Thomas no podía creer lo poco afectada que estaba, lo rápido que había superado lo que habían hecho. Pero tampoco les quedaba más remedio. La primera señal del resto de raros retumbó por el pasillo, como los sonidos de unas hienas rebotando por un cañón.

Thomas se obligó a levantarse y se despojó de la culpa que amenazaba con consumirle.

—Muy bien, pero ya basta.

Primero fueron las bolas plateadas que comían cabezas y ahora luchar con raros en la oscuridad.

—¿A qué te refieres?

Ya estaba harto de tanto túnel negro. Harto de que durara como toda una vida.

—Quiero ver la luz del día. No me importa lo que cueste. Quiero la luz del día. Ya.

• • •

Brenda no discutió. Le guió por varios giros y pronto encontraron una larga escalera de hierro que llevaba al cielo, fuera de Abajo. Los desagradables ruidos de los raros persistían en la distancia. Carcajadas, gritos y risitas. Algún que otro alarido ocasional.

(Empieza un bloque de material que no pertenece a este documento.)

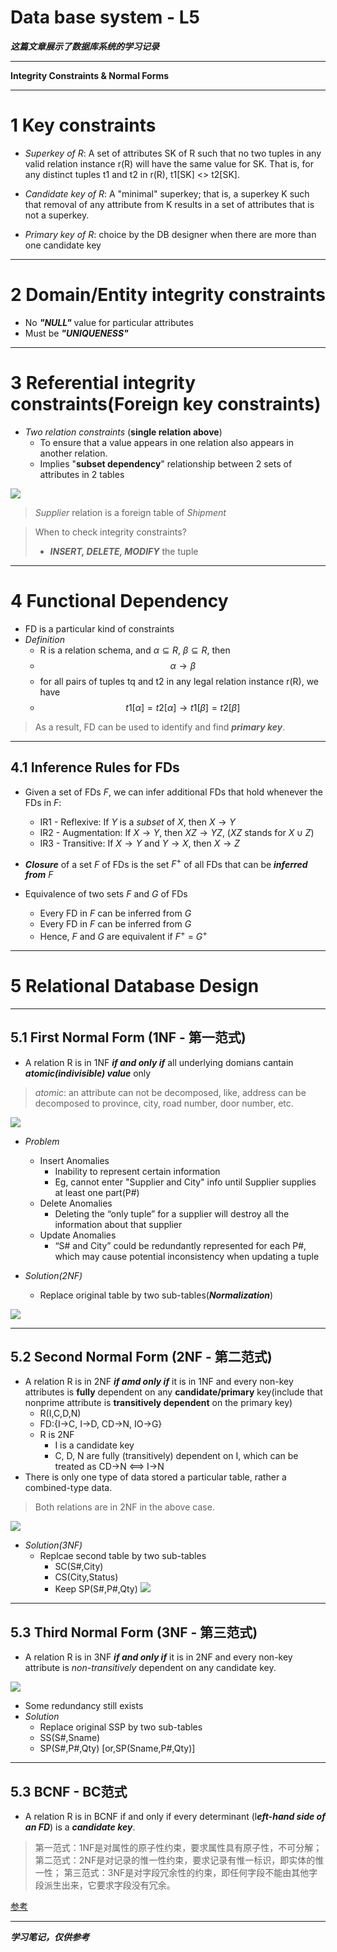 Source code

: # Data base system - L5


***这篇文章展示了数据库系统的学习记录***


<!--more-->
---
**Integrity Constraints & Normal Forms**

---
# 1 Key constraints
- *Superkey of R*: A set of attributes SK of R such that no two tuples in any valid relation instance r(R) will have the same value for SK. That is, for any distinct tuples t1 and t2 in r(R), t1[SK] <> t2[SK].
  
- *Candidate key of R*: A "minimal" superkey; that is, a superkey K such that removal of any attribute from K results in a set of attributes that is not a superkey.

- *Primary key of R*: choice by the DB designer when
there are more than one candidate key

---
# 2 Domain/Entity integrity constraints
- No ***"NULL"*** value for particular attributes
- Must be ***"UNIQUENESS"***

---
# 3 Referential integrity constraints(Foreign key constraints)
- *Two relation constraints* (**single relation above**)
  - To ensure that a value appears in one relation also appears in another relation.
  - Implies "**subset dependency**" relationship between 2 sets of attributes in 2 tables

![](/posts/db/db_l5/pic/foeign_key_con.png)
> *Supplier* relation is a foreign table of *Shipment*

> When to check integrity constraints?
> - ***INSERT, DELETE, MODIFY*** the tuple
---
# 4 Functional Dependency
- FD is a particular kind of constraints
- *Definition*
  - R is a relation schema, and $\alpha \subseteq R$, $\beta \subseteq R$, then
  - $$\alpha \to \beta$$
  - for all pairs of tuples tq and t2 in any legal relation instance r(R), we have
  - $$t1[\alpha]=t2[\alpha]\to t1[\beta]=t2[\beta]$$
> As a result, FD can be used to identify and find ***primary key***.

---
## 4.1 Inference Rules for FDs
- Given a set of FDs $F$, we can infer additional FDs that hold whenever the FDs in $F$:    
  - IR1 - Reflexive: If $Y$ is a *subset* of $X$, then $X\to Y$
  - IR2 - Augmentation: If $X\to Y$, then $XZ\to YZ$, ($XZ$ stands for $X \cup Z$)
  - IR3 - Transitive: If $X\to Y$ and $Y\to X$, then $X\to Z$

- ***Closure*** of a set $F$ of FDs is the set $F^+$ of all FDs that can be ***inferred from*** $F$

- Equivalence of two sets $F$ and $G$ of FDs
  - Every FD in $F$ can be inferred from $G$
  - Every FD in $F$ can be inferred from $G$
  - Hence, $F$ and $G$ are equivalent if $F^+$ = $G^+$


---
# 5 Relational Database Design
---
## 5.1 First Normal Form (1NF - 第一范式)
- A relation R is in 1NF ***if and only if*** all underlying domians cantain ***atomic(indivisible) value*** only

> *atomic*: an attribute can not be decomposed, like, address can be decomposed to province, city, road number, door number, etc.

![](/posts/db/db_l5/pic/1NF.png)

- *Problem*
  - Insert Anomalies    
    - Inability to represent certain information
    - Eg, cannot enter "Supplier and City" info until Supplier supplies at least one part(P#)
  - Delete Anomalies
    - Deleting the “only tuple” for a supplier will destroy all the information about that supplier
  - Update Anomalies
    - “S# and City” could be redundantly represented for each P#, which may cause potential inconsistency when updating a tuple

- *Solution(2NF)*
  - Replace original table by two sub-tables(***Normalization***)

![](/posts/db/db_l5/pic/solu_1NF.png)

---
## 5.2 Second Normal Form (2NF - 第二范式)
- A relation R is in 2NF ***if amd only if*** it is in 1NF and every non-key attributes is **fully** dependent on any **candidate/primary** key(include that nonprime attribute is **transitively dependent** on the primary key)
  - R(I,C,D,N)
  - FD:{I->C, I->D, CD->N, IO->G}
  - R is 2NF
    - I is a candidate key
    - C, D, N are fully (transitively) dependent on I, which can be treated as CD->N <==> I->N
- There is only one type of data stored a particular table, rather a combined-type data.

> Both relations are in 2NF in the above case.

![](/posts/db/db_l5/pic/prob_2NF.png)

- *Solution(3NF)*
  - Replcae second table by two sub-tables
    - SC(S#,City)
    - CS(City,Status)
    - Keep SP(S#,P#,Qty)
![](/posts/db/db_l5/pic/solu_2NF.png)

---
## 5.3 Third Normal Form (3NF - 第三范式)
- A relation R is in 3NF ***if and only if*** it is in
2NF and every non-key attribute is *non-transitively*
dependent on any candidate key.

![](/posts/db/db_l5/pic/3NF.png)

- Some redundancy still exists
- *Solution*
  - Replace original SSP by two sub-tables
  - SS(S#,Sname)
  - SP(S#,P#,Qty) [or,SP(Sname,P#,Qty)]

---
## 5.3 BCNF - BC范式
- A relation R is in BCNF if and only if every determinant (l***eft-hand side of an FD***) is a ***candidate key***.


> 第一范式：1NF是对属性的原子性约束，要求属性具有原子性，不可分解；
> 第二范式：2NF是对记录的惟一性约束，要求记录有惟一标识，即实体的惟一性；
> 第三范式：3NF是对字段冗余性的约束，即任何字段不能由其他字段派生出来，它要求字段没有冗余。

[参考](https://www.cnblogs.com/sky20080101/articles/8445061.html)

---
***学习笔记，仅供参考***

Les costó bastante mover la tapa de la boca de alcantarilla, pero al final cedió y salieron. Se encontraron en un gris atardecer, rodeados por edificios altísimos en todas las direcciones. Ventanas rotas, basura esparcida por las calles. Varios cadáveres yacían por allí. Olor a podrido y polvo. Calor. Pero no había gente. Al menos, viva. Thomas sintió un instante de alarma al pensar que algunos de los muertos podían ser sus amigos, pero no era el caso. Los cuerpos desperdigados eran hombres y mujeres mayores, que habían empezado a descomponerse.

Brenda se dio despacio la vuelta mientras se orientaba.

—Vale, las montañas deberían de estar bajando esa calle.

Señaló, pero era imposible saberlo con certeza porque no se veía bien y los edificios ocultaban el sol poniente.

—¿Estás segura? —preguntó Thomas.

—Sí, vamos.

Mientras avanzaban por la larga y solitaria calle, Thomas mantuvo los ojos atentos y examinó todas las ventanas rotas, los callejones y las puertas desmoronadas. Tenía la esperanza de ver alguna señal de Minho y los clarianos. Y de no ver a ningún raro.

• • •

Viajaron hasta que se hizo de noche, evitando el contacto con nadie. Oyeron algunos gritos ocasionales a lo lejos o, de vez en cuando, cosas que hacían ruido dentro de un edificio. En una ocasión, Thomas vio a un grupo de gente correteando por una calle varias manzanas más allá, pero no parecieron advertir su presencia.

Justo antes de que desapareciera el sol por completo, doblaron una esquina y se toparon de frente con los límites de la ciudad, a tan sólo un par de kilómetros. Los edificios terminaban de repente y detrás de ellos las montañas se elevaban con gran majestuosidad. Eran mucho mayores de lo que Thomas hubiera imaginado la primera vez que las vio días atrás, y eran áridas y rocosas. No había maravillas coronadas de nieve —un vago recuerdo del pasado— en aquella parte del mundo.

—¿Deberíamos recorrer lo que nos queda de camino? —preguntó Thomas.

Brenda estaba ocupada buscando un lugar donde esconderse.

—Tentador, pero no. Primero, porque tenemos que salir de aquí, es demasiado peligroso estar en esta zona de noche. Segundo, porque aunque lo consiguiéramos, no tendríamos con qué cubrirnos a menos que recorriéramos todo el camino hasta las montañas, y no creo que podamos.

A pesar de lo mucho que le horrorizaba a Thomas pasar otra noche en aquella espantosa ciudad, estuvo de acuerdo. Pero la frustración y la preocupación por los clarianos le consumían por dentro.

—Vale ¿Adónde vamos, entonces? —contestó con voz débil.

—Sígueme.

• • •

Se metieron en un callejón que terminaba en una gran pared de ladrillos. Al principio Thomas pensó que era una idea terrible dormir en un sitio que tan sólo tenía una salida, pero Brenda le convenció de lo contrario. Los raros no tendrían motivos para entrar en el callejón, puesto que no llevaba a ninguna parte. Además, señaló, había varios camiones grandes y oxidados en los que podían esconderse.